Le Parlement européen à Strasbourg, en novembre 2016.
Le Parlement européen à Strasbourg, en novembre 2016. © Vincent Kessler / Reuters
Adrien Gaboulaud , Mis à jour le

L’Institut Jacques Delors, en partenariat avec le Mouvement Européen-France et sur la base de données VoteWatch, publie une analyse des votes des eurodéputés français sur 20 scrutins-clés. Yves Bertoncini, directeur de l'Institut Jacques Delors, expose les différentes logiques de vote à l'oeuvre.

Paris Match. La discipline au sein des partis est un peu plus relâchée au Parlement européen (voir les données en bas de page). Est-ce parce que les eurodéputés sont plus éloignés des débats politiques nationaux?

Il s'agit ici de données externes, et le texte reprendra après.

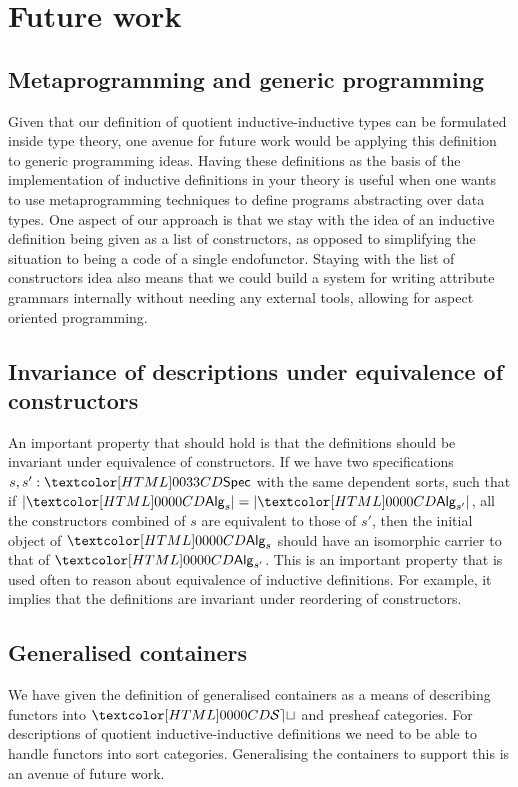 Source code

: \section{Future work}

\subsection{Metaprogramming and generic programming}

Given that our definition of quotient inductive-inductive types can be
formulated inside type theory, one avenue for future work would be
applying this definition to generic programming ideas. Having these
definitions as the basis of the implementation of inductive
definitions in your theory is useful when one wants to use
metaprogramming techniques to define programs abstracting over data
types. One aspect of our approach is that we stay with the idea of an
inductive definition being given as a list of constructors, as opposed
to simplifying the situation to being a code of a single
endofunctor. Staying with the list of constructors idea also means
that we could build a system for writing attribute grammars internally
without needing any external tools, allowing for aspect oriented
programming.

\subsection{Invariance of descriptions under equivalence of constructors}

An important property that should hold is that the definitions should
be invariant under equivalence of constructors. If we have two
specifications $s, s' : \specty$ with the same dependent sorts, such
that if $| \Alg_s | = | \Alg_{s'} |$, \ie all the constructors
combined of $s$ are equivalent to those of $s'$, then the initial
object of $\Alg_s$ should have an isomorphic carrier to that of
$\Alg_{s'}$. This is an important property that is used often to
reason about equivalence of inductive definitions. For example, it
implies that the definitions are invariant under reordering of
constructors.

\subsection{Generalised containers}

We have given the definition of generalised containers as a means of
describing functors into $\SET$ and presheaf categories. For
descriptions of quotient inductive-inductive definitions we need to be
able to handle functors into sort categories. Generalising the
containers to support this is an avenue of future work.

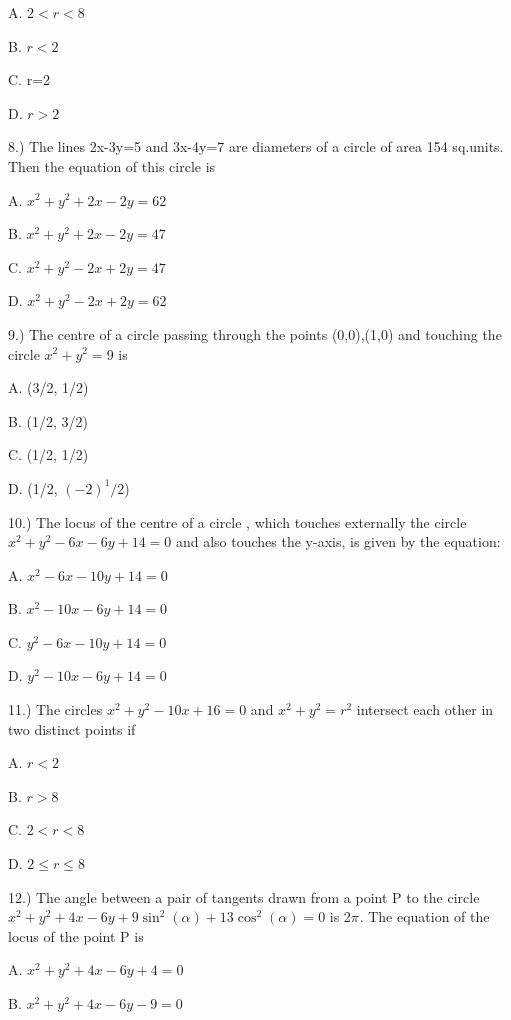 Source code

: \documentclass{article}
\begin{document}
\choice  A. $2 < r< 8$

\choice  B. $r < 2$

\choice  C. r=2

\choice  D. $r > 2$

\vspace{5mm}
8.) The lines 2x-3y=5 and 3x-4y=7 are diameters of a circle of area 154 sq.units. Then the equation of this circle is

\choice  A. $x^2+y^2+2x-2y=62$

\choice  B. $x^2+y^2+2x-2y=47$

\choice  C. $x^2+y^2-2x+2y=47$

\choice  D. $x^2+y^2-2x+2y=62$

\vspace{5mm}
9.) The centre of a circle passing through the points (0,0),(1,0) and touching the circle $x^2+y^2=9$  is

\choice  A. (3/2, 1/2)

\choice  B. (1/2, 3/2)

\choice  C. (1/2, 1/2)

\choice  D. (1/2, $(-2)^ 1/2$)

\vspace{5mm}
10.) The locus of the centre of a circle , which touches externally the circle $x^2+y^2-6x-6y+14=0$ and also touches the y-axis, is given by the equation:

\choice  A. $x^2-6x-10y+14=0$

\choice  B. $x^2-10x-6y+14=0$

\choice  C. $y^2-6x-10y+14=0$

\choice  D. $y^2-10x-6y+14=0$

\vspace{5mm}
11.) The circles $x^2+y^2-10x+16=0$ and $x^2+y^2=r^2$ intersect each other in two distinct points if

\choice  A. $ r< 2 $

\choice  B. $ r > 8 $

\choice  C. $ 2 < r < 8 $

\choice  D. $ 2 \leq r \leq  8 $

\vspace{5mm}
12.) The angle between a pair of tangents drawn  from a point P  to the circle $x^2+y^2+4x-6y+9\sin ^2(\alpha )+13\cos^2(\alpha )=0$ is 2$\pi_{}$. The equation of the locus of the point P is 

\choice  A. $x^2+y^2+4x-6y+4=0$

\choice  B. $x^2+y^2+4x-6y-9=0$
\end{document}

Yves Bertoncini. Il n’y a pas de frondeurs à Strasbourg, ça n’existe pas. Au Parlement européen, il n’y a pas de nécessité institutionnelle liée à l’existence d’une discipline majoritaire pour soutenir un gouvernement. Il y a des consignes de vote, bien sûr, mais les majorités varient en fonction des sujets. Il peut donc arriver que des députés fassent défection, pour des raisons individuelles ou à l’initiative d’une délégation nationale, au motif que le sujet touche leurs pays. Ça fait partie de la vie quotidienne du Parlement européen.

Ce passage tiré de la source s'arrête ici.